Circular RNAs (circRNAs) are covalently closed RNA molecules that have been linked to various diseases, including cancer. However, a precise function and working mechanism are lacking for the larger majority. Following many different experimental and computational approaches to identify circRNAs, multiple circRNA databases were developed as well. Unfortunately, there are several major issues with the current circRNA databases, which substantially hamper progression in the field. First, as the overlap in content is limited, a true reference set of circRNAs is lacking. This results from the low abundance and highly specific expression of circRNAs, and varying sequencing methods, data-analysis pipelines, and circRNA detection tools. A second major issue is the use of ambiguous nomenclature. Thus, redundant or even conflicting names for circRNAs across different databases contribute to the reproducibility crisis. Third, circRNA databases, in essence, rely on the position of the circRNA back-splice junction, whereas alternative splicing could result in circRNAs with different length and sequence. To uniquely identify a circRNA molecule, the full circular sequence is required. Fourth, circRNA databases annotate circRNAs’ microRNA binding and protein-coding potential, but these annotations are generally based on presumed circRNA sequences. Finally, several databases are not regularly updated, contain incomplete data or suffer from connectivity issues.
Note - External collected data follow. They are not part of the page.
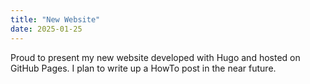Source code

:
 ```yaml
---
title: "New Website"
date: 2025-01-25
---
```


Proud to present my new website developed with Hugo and hosted on GitHub Pages. I plan to write up a HowTo post in the near future. 
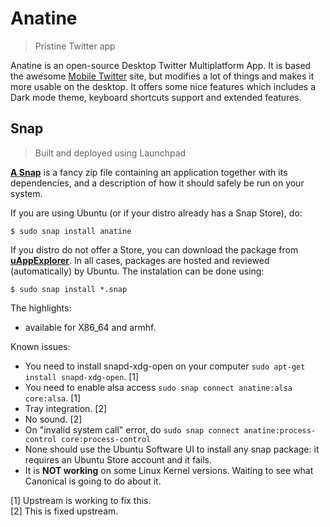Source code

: # Anatine

> Pristine Twitter app

Anatine is an open-source Desktop Twitter Multiplatform App. It is based the awesome [Mobile Twitter](https://mobile.twitter.com) site, but modifies a lot of things and makes it more usable on the desktop. It offers some nice features which includes a Dark mode theme, keyboard shortcuts support and extended features.

## Snap
> Built and deployed using Launchpad

[**A Snap**](http://snapcraft.io/) is a fancy zip file containing an application together with its dependencies, and a description of how it should safely be run on your system.

If you are using Ubuntu (or if your distro already has a Snap Store), do:

```
$ sudo snap install anatine
```

If you distro do not offer a Store, you can download the package from
[**uAppExplorer**](https://uappexplorer.com/app/anatine.claudioandre-br).
In all cases, packages are hosted and reviewed (automatically) by Ubuntu. The instalation can be done using:

```
$ sudo snap install *.snap
```

The highlights:
- available for X86_64 and armhf.

Known issues:
- You need to install snapd-xdg-open on your computer `sudo apt-get install snapd-xdg-open`. [1]
- You need to enable alsa access `sudo snap connect anatine:alsa core:alsa`. [1]
- Tray integration. [2]
- No sound. [2]
- On "invalid system call" error, do `sudo snap connect anatine:process-control core:process-control`
- None should use the Ubuntu Software UI to install any snap package: it requires an Ubuntu Store account and it fails.
- It is **NOT working** on some Linux Kernel versions. Waiting to see what Canonical is going to do about it.

[1] Upstream is working to fix this. <br />
[2] This is fixed upstream.
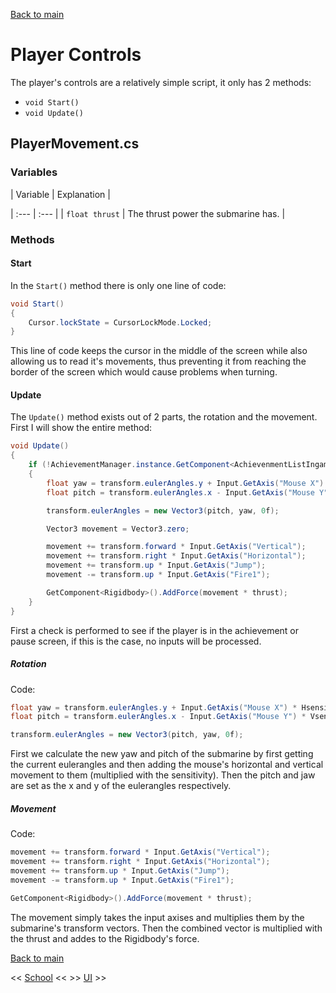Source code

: [Back to main](/index.md)

# Player Controls

The player's controls are a relatively simple script, it only has 2 methods:
- `void Start()`
- `void Update()`

## PlayerMovement.cs

### Variables

| Variable | Explanation |

| :--- | :--- |
| `float thrust` | The thrust power the submarine has. |

### Methods

#### Start
In the `Start()` method there is only one line of code:
```csharp
void Start()
{
    Cursor.lockState = CursorLockMode.Locked;
}
```
This line of code keeps the cursor in the middle of the screen while also allowing us to read it's movements, thus preventing it from reaching the border of the screen which would cause problems when turning.

#### Update
The `Update()` method exists out of 2 parts, the rotation and the movement. First I will show the entire method:
```csharp
void Update()
{
    if (!AchievementManager.instance.GetComponent<AchievenmentListIngame>().MenuOpen && !GameObject.Find("GameMaster").GetComponent<UserInterface>().MenuOpen)
    {
        float yaw = transform.eulerAngles.y + Input.GetAxis("Mouse X") * Hsensitivity;
        float pitch = transform.eulerAngles.x - Input.GetAxis("Mouse Y") * Vsensitivity;

        transform.eulerAngles = new Vector3(pitch, yaw, 0f);

        Vector3 movement = Vector3.zero;

        movement += transform.forward * Input.GetAxis("Vertical");
        movement += transform.right * Input.GetAxis("Horizontal");
        movement += transform.up * Input.GetAxis("Jump");
        movement -= transform.up * Input.GetAxis("Fire1");

        GetComponent<Rigidbody>().AddForce(movement * thrust);
    }
}
```

First a check is performed to see if the player is in the achievement or pause screen, if this is the case, no inputs will be processed.

##### Rotation
Code:
```csharp
float yaw = transform.eulerAngles.y + Input.GetAxis("Mouse X") * Hsensitivity;
float pitch = transform.eulerAngles.x - Input.GetAxis("Mouse Y") * Vsensitivity;

transform.eulerAngles = new Vector3(pitch, yaw, 0f);
```

First we calculate the new yaw and pitch of the submarine by first getting the current eulerangles and then adding the mouse's horizontal and vertical movement to them (multiplied with the sensitivity). Then the pitch and jaw are set as the x and y of the eulerangles respectively.

##### Movement
Code:
```csharp
movement += transform.forward * Input.GetAxis("Vertical");
movement += transform.right * Input.GetAxis("Horizontal");
movement += transform.up * Input.GetAxis("Jump");
movement -= transform.up * Input.GetAxis("Fire1");

GetComponent<Rigidbody>().AddForce(movement * thrust);
```

The movement simply takes the input axises and multiplies them by the submarine's transform vectors. Then the combined vector is multiplied with the thrust and addes to the Rigidbody's force.

[Back to main](/index.md)


<< [School](/Schools.md) << >> [UI](/UI.md) >>
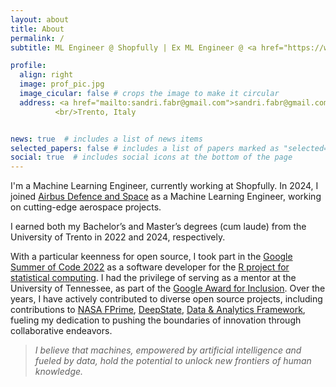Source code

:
 ```yaml
---
layout: about
title: About
permalink: /
subtitle: ML Engineer @ Shopfully | Ex ML Engineer @ <a href="https://www.airbus.com/">Airbus Defence and Space</a>

profile:
  align: right
  image: prof_pic.jpg
  image_cicular: false # crops the image to make it circular
  address: <a href="mailto:sandri.fabr@gmail.com">sandri.fabr@gmail.com</a>
          <br/>Trento, Italy


news: true  # includes a list of news items
selected_papers: false # includes a list of papers marked as "selected={true}"
social: true  # includes social icons at the bottom of the page
---
```


I'm a Machine Learning Engineer, currently working at Shopfully. In 2024, I joined <a href="https://www.airbus.com/">Airbus Defence and Space</a> as a Machine Learning Engineer, working on cutting-edge aerospace projects.

I earned both my Bachelor’s and Master’s degrees (cum laude) from the University of Trento in 2022 and 2024, respectively.

With a particular keenness for open source, I took part in the [Google Summer of Code 2022](https://summerofcode.withgoogle.com/programs/2022/projects/t87xbcg2) as a software developer for the [R project for statistical computing](https://www.r-project.org/). I had the privilege of serving as a mentor at the University of Tennessee, as part of the [Google Award for Inclusion](https://research.google/outreach/air-program/). Over the years, I have actively contributed to diverse open source projects, including contributions to [NASA FPrime](https://github.com/nasa/fprime), [DeepState](https://github.com/trailofbits/deepstate), [Data & Analytics Framework](https://docs.italia.it/italia/daf/), fueling my dedication to pushing the boundaries of innovation through collaborative endeavors.

> *I believe that machines, empowered by artificial intelligence and fueled by data, hold the potential to unlock new frontiers of human knowledge.*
Ghent University researchers present a comprehensive overview of the current circRNA databases and their content, features, and usability. In addition to discussing the current issues regarding circRNA databases, they come with important suggestions to streamline further research in this growing field.
Varying degrees of overlap among circRNA databases
To assess the content of circRNA databases, the overlap within (A) noncurated and within (B) curated databases was calculated. First, all non-hg19-based databases were converted to hg19 using LiftOver (UCSC Genome Browers ), and subsequently a Euler plot was computed. Of note, while an Euler plot is helpful for vizualisation, it is not entirely accurate and the plotted overlap is the approximation with the smallest error. For example, 35% of circRNAs present in CircRiC are also present in at least one of the other noncurated databases, however it was not possible to show this in the Euler plot.